Койре был первым, кто четко сформулировал понятие научной революции XVII в., которая, по его мнению, определяется «двумя тесно связанными и даже дополняющими друг друга чертами: а) разрушением космоса и, следовательно, исчезновением из науки, если не на практике, то по крайней мере в принципе, всех рассуждений, основанных на этом представлении, и б) заменой конкретного и расчлененного пространственного континуума предгалилеевской физики и астрономии однородным и абстрактным (хотя и рассматриваемым сегодня как реальность) пространством евклидовой геометрии.
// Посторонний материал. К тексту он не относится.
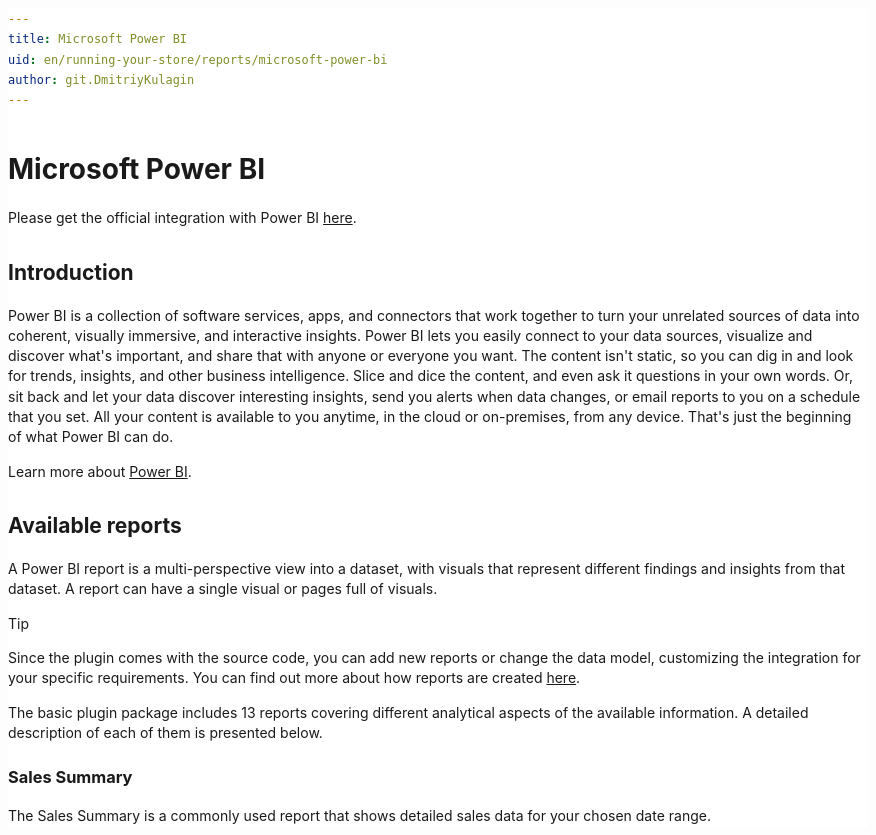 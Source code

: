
 ```yaml
---
title: Microsoft Power BI
uid: en/running-your-store/reports/microsoft-power-bi
author: git.DmitriyKulagin
---
```


# Microsoft Power BI

Please get the official integration with Power BI [here](https://www.nopcommerce.com/microsoft-power-bi).

## Introduction

Power BI is a collection of software services, apps, and connectors that work together to turn your unrelated sources of data into coherent, visually immersive, and interactive insights. Power BI lets you easily connect to your data sources, visualize and discover what's important, and share that with anyone or everyone you want.
The content isn't static, so you can dig in and look for trends, insights, and other business intelligence. Slice and dice the content, and even ask it questions in your own words. Or, sit back and let your data discover interesting insights, send you alerts when data changes, or email reports to you on a schedule that you set. All your content is available to you anytime, in the cloud or on-premises, from any device. That's just the beginning of what Power BI can do.

Learn more about [Power BI](https://learn.microsoft.com/en-us/power-bi/fundamentals/power-bi-overview).

## Available reports

A Power BI report is a multi-perspective view into a dataset, with visuals that represent different findings and insights from that dataset. A report can have a single visual or pages full of visuals.

> [!TIP]
> Since the plugin comes with the source code, you can add new reports or change the data model, customizing the integration for your specific requirements. You can find out more about how reports are created [here](https://learn.microsoft.com/en-us/power-bi/consumer/end-user-experience).

The basic plugin package includes 13 reports covering different analytical aspects of the available information. A detailed description of each of them is presented below.

### Sales Summary

The Sales Summary is a commonly used report that shows detailed sales data for your chosen date range.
По сути дела, такая характеристика практически эквивалентна математизации (геометризации) природы и, следовательно, математизации (геометризации) науки» {8, с. 6, 7}.
Это утверждение Койре явилось разработкой и усилением его концепции, развитой в «Галилеевских этюдах», где основной акцент делался на то, что научная революция включала в себя «геометризацию пространства» — замену иерархического космоса Аристотеля и Птолемея изотропным пространством Евклида.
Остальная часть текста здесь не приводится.